Source data
◇ ◇ ◇ ◇ ◇ ◇ ◇

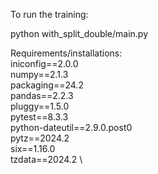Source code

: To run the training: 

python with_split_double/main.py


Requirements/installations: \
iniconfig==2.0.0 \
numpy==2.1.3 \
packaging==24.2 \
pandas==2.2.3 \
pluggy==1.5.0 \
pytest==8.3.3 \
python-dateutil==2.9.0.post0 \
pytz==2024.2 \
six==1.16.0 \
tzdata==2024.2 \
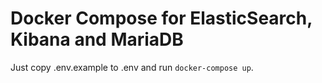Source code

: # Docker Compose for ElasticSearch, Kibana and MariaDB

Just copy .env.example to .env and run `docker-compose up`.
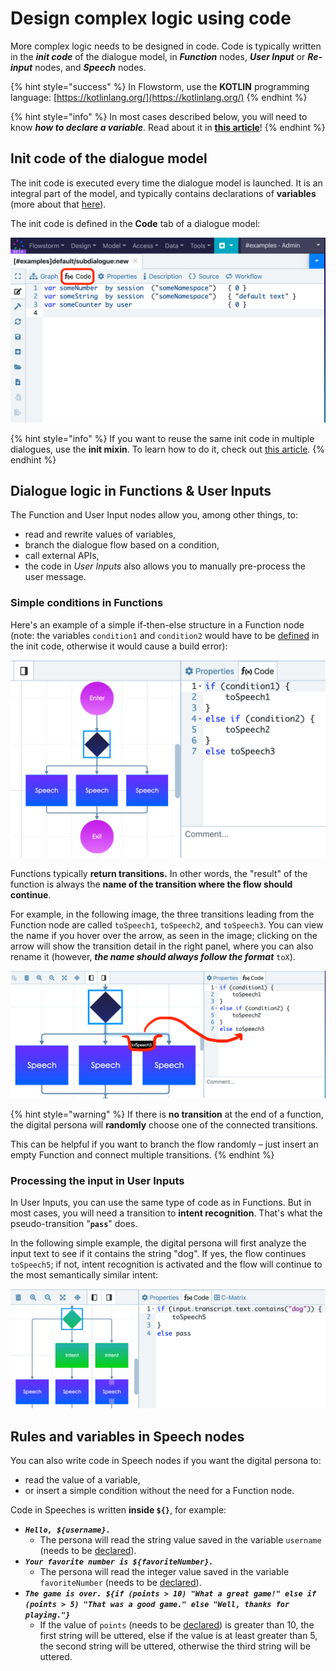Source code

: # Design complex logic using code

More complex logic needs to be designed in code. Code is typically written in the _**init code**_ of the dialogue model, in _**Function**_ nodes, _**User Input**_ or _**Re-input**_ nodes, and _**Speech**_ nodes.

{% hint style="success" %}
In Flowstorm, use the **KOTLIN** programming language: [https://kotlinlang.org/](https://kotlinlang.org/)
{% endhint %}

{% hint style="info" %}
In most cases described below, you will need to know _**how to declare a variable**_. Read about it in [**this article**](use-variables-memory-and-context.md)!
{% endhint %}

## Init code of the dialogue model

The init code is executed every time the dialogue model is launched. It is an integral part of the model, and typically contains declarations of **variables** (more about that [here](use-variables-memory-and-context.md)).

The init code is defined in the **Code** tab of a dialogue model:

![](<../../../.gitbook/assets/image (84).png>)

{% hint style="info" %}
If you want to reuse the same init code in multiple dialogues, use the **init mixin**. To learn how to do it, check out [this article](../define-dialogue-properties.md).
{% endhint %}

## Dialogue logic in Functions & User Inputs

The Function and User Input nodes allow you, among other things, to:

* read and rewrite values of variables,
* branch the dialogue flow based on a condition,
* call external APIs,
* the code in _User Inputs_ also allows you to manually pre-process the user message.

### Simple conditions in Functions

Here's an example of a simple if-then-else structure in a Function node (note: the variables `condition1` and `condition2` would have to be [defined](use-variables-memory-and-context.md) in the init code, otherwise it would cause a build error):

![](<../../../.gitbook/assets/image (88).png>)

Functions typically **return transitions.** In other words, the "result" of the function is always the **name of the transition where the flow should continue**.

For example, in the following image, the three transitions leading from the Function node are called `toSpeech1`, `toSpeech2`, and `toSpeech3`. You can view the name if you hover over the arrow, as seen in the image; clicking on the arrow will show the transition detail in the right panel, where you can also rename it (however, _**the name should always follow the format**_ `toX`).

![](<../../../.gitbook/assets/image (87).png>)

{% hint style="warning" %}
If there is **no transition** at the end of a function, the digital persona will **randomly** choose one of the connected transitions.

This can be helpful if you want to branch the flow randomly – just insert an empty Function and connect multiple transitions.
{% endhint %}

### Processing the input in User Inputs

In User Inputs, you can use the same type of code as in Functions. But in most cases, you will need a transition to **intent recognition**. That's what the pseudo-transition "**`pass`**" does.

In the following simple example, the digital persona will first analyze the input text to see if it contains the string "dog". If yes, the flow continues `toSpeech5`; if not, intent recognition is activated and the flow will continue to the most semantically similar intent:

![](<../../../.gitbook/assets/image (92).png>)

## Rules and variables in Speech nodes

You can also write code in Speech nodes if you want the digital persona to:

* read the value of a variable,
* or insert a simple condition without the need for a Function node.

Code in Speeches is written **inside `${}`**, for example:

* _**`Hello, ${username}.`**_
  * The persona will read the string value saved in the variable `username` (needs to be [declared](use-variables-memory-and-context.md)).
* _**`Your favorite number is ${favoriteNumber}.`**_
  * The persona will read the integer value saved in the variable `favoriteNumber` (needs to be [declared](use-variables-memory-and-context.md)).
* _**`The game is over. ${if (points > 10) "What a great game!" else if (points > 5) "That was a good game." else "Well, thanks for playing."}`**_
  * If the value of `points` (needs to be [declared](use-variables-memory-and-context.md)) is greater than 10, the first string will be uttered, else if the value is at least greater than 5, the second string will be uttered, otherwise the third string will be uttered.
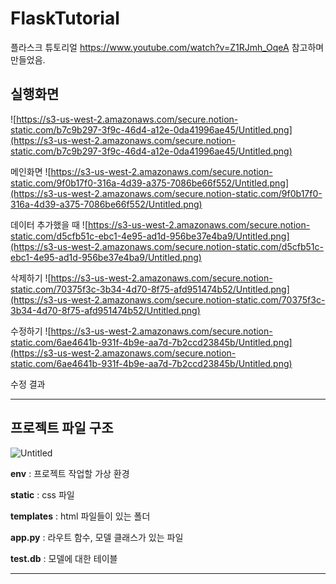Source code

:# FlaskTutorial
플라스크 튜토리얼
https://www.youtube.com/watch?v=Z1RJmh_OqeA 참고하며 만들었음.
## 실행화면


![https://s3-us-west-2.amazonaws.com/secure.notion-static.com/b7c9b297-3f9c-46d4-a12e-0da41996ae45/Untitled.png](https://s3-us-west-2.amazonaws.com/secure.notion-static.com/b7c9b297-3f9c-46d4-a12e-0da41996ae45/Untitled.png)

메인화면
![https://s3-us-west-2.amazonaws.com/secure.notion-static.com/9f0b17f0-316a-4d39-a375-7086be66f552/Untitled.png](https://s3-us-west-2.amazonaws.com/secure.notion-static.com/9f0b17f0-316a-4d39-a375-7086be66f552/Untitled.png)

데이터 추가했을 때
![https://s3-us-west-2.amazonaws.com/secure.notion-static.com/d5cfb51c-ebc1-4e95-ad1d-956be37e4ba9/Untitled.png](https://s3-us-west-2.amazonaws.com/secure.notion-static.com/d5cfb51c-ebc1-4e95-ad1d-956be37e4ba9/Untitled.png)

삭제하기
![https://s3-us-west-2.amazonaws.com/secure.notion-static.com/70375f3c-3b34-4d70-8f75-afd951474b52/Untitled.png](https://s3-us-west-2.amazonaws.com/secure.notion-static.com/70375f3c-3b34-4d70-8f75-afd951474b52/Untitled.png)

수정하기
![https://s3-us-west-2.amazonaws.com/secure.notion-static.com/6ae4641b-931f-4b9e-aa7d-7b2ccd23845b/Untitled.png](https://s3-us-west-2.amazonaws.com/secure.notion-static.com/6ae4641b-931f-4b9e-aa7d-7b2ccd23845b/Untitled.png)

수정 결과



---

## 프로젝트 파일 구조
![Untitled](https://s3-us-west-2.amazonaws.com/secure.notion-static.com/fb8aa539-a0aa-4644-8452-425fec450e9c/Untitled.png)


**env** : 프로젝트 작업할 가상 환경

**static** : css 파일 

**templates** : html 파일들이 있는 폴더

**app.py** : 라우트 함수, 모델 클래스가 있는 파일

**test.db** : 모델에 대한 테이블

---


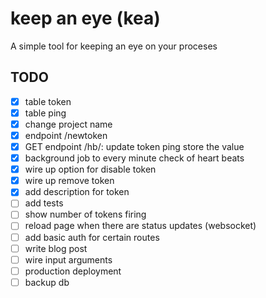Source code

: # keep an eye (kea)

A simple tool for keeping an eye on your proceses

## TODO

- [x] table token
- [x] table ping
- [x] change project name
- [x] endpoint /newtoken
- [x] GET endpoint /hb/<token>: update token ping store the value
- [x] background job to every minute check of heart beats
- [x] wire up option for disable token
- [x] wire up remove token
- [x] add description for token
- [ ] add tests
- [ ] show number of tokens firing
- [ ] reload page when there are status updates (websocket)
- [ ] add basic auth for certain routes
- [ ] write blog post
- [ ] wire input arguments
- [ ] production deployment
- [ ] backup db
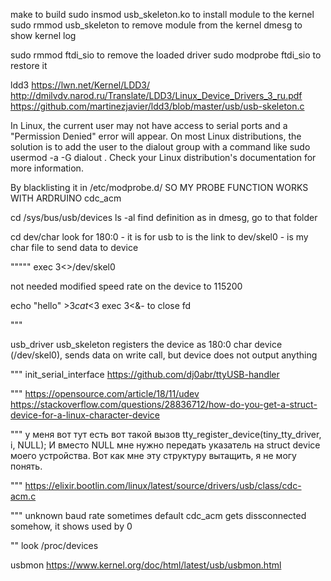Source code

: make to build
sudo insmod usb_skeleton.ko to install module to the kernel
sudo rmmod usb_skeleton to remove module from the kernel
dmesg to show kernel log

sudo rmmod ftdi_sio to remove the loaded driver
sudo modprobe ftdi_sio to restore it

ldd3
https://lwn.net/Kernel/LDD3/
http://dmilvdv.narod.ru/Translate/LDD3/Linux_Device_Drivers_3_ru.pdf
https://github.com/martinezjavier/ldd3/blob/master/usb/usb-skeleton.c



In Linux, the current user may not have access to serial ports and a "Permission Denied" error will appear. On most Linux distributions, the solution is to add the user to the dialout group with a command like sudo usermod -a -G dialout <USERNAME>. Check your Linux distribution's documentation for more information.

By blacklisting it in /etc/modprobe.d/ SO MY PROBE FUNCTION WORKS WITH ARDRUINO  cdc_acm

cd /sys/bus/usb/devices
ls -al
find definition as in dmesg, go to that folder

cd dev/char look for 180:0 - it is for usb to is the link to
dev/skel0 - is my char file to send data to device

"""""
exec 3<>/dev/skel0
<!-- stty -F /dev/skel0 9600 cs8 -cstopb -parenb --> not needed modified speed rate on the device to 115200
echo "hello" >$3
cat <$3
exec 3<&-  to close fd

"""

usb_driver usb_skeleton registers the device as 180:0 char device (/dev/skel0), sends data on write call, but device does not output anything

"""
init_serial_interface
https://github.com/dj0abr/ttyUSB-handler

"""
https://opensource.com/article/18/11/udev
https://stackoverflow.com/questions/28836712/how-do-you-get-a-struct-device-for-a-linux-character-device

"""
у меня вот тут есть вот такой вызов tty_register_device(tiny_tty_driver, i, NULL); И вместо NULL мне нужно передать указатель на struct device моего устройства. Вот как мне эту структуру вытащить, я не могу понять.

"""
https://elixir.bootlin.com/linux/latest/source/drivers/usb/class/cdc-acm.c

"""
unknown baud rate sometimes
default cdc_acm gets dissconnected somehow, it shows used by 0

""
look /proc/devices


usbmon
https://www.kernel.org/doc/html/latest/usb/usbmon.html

◇ ◇ ◇ ◇ ◇ ◇ ◇

While skipping the pictures, transcribe the data above from the line showing "- [ ] reload" through the line showing "In Linux, the", exactly and with both ends.

- [ ] reload page when there are status updates (websocket)
- [ ] add basic auth for certain routes
- [ ] write blog post
- [ ] wire input arguments
- [ ] production deployment
- [ ] backup db
Source code

: make to build
sudo insmod usb_skeleton.ko to install module to the kernel
sudo rmmod usb_skeleton to remove module from the kernel
dmesg to show kernel log

sudo rmmod ftdi_sio to remove the loaded driver
sudo modprobe ftdi_sio to restore it

ldd3
https://lwn.net/Kernel/LDD3/
http://dmilvdv.narod.ru/Translate/LDD3/Linux_Device_Drivers_3_ru.pdf
https://github.com/martinezjavier/ldd3/blob/master/usb/usb-skeleton.c



In Linux, the current user may not have access to serial ports and a "Permission Denied" error will appear. On most Linux distributions, the solution is to add the user to the dialout group with a command like sudo usermod -a -G dialout <USERNAME>. Check your Linux distribution's documentation for more information.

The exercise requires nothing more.